Blog / Book of the Month / Sermon / Pr. Ted A. Giese / Baptism of Our Lord - Season of Epiphany / Sunday January 7th 2018 - / Mark 1: 4 - 11 / "From the River to you."

Sermon / Pr. Ted A. Giese / Baptism of Our Lord - Season of Epiphany / Sunday January 7th 2018 - / Mark 1: 4 - 11 / "From the River to you."

Sermon / Pr. Ted A. Giese / Baptism of Our Lord - Season of Epiphany / Sunday January 7th 2018 - / Mark 1: 4 - 11 / "From the River to you."

Mount Olive Lutheran Church / Pr. Ted A. Giese / Sunday January 7th 2018: Baptism of Our Lord - Season of Epiphany / Mark 1:4–11 "From the River to you"

John appeared, baptizing in the wilderness and proclaiming a baptism of repentance for the forgiveness of sins. And all the country of Judea and all Jerusalem were going out to him and were being baptized by him in the river Jordan, confessing their sins.

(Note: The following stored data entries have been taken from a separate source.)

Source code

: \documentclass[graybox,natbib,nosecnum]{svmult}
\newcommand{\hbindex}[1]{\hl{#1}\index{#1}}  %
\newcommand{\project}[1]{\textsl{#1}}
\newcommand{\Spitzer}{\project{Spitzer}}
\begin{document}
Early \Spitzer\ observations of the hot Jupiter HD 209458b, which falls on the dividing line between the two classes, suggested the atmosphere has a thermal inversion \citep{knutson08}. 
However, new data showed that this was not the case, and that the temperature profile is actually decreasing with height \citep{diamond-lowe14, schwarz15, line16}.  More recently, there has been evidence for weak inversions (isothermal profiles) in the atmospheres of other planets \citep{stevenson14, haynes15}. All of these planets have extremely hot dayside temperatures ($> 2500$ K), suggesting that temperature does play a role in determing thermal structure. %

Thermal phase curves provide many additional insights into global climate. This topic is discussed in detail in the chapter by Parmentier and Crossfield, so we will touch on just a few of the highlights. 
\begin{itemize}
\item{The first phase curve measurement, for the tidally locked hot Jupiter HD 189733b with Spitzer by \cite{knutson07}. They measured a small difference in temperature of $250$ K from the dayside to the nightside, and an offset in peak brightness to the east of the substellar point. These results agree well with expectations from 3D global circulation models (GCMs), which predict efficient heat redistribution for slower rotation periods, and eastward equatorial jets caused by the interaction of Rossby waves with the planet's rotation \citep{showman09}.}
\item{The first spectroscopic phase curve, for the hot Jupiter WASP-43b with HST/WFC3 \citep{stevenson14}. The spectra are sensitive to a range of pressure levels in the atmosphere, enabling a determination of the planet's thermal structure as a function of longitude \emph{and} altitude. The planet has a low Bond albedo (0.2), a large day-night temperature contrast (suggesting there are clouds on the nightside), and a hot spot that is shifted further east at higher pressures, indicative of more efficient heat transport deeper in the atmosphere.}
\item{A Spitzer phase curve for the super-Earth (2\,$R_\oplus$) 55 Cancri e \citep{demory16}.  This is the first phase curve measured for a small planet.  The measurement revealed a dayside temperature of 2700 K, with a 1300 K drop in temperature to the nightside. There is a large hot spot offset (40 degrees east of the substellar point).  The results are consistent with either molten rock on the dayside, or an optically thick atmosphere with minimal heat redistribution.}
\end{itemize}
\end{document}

Now John was clothed with camel's hair and wore a leather belt around his waist and ate locusts and wild honey. And he preached, saying, “After me comes He who is mightier than I, the strap of whose sandals I am not worthy to stoop down and untie. I have baptized you with water, but He will baptize you with the Holy Spirit.”

In those days Jesus came from Nazareth of Galilee and was baptized by John in the Jordan. And when He came up out of the water, immediately he saw the heavens being torn open and the Spirit descending on Him like a dove. And a voice came from heaven, “You are My beloved Son; with You I am well pleased.”

Let us pray: May the words of my mouth and the meditations of all our hearts be acceptable in Your sight O Lord. Amen.

Grace peace and mercy to you from God our Father and from our Lord and Saviour Jesus Christ. Good Christian Friends. Last Wednesday Pr. Albrecht had an excellent Sermon on Psalm 72; I recommend you track it down on our website if you weren’t at the Prayer Service that night or ask him for a copy of it if you’re not one who’s on the internet. In that sermon he preached about what makes one great, what the World thinks about greatness, what greatness is in Christ Jesus and the fact that, in Jesus, we Christians have the greatness of Christ applied to us as a gift.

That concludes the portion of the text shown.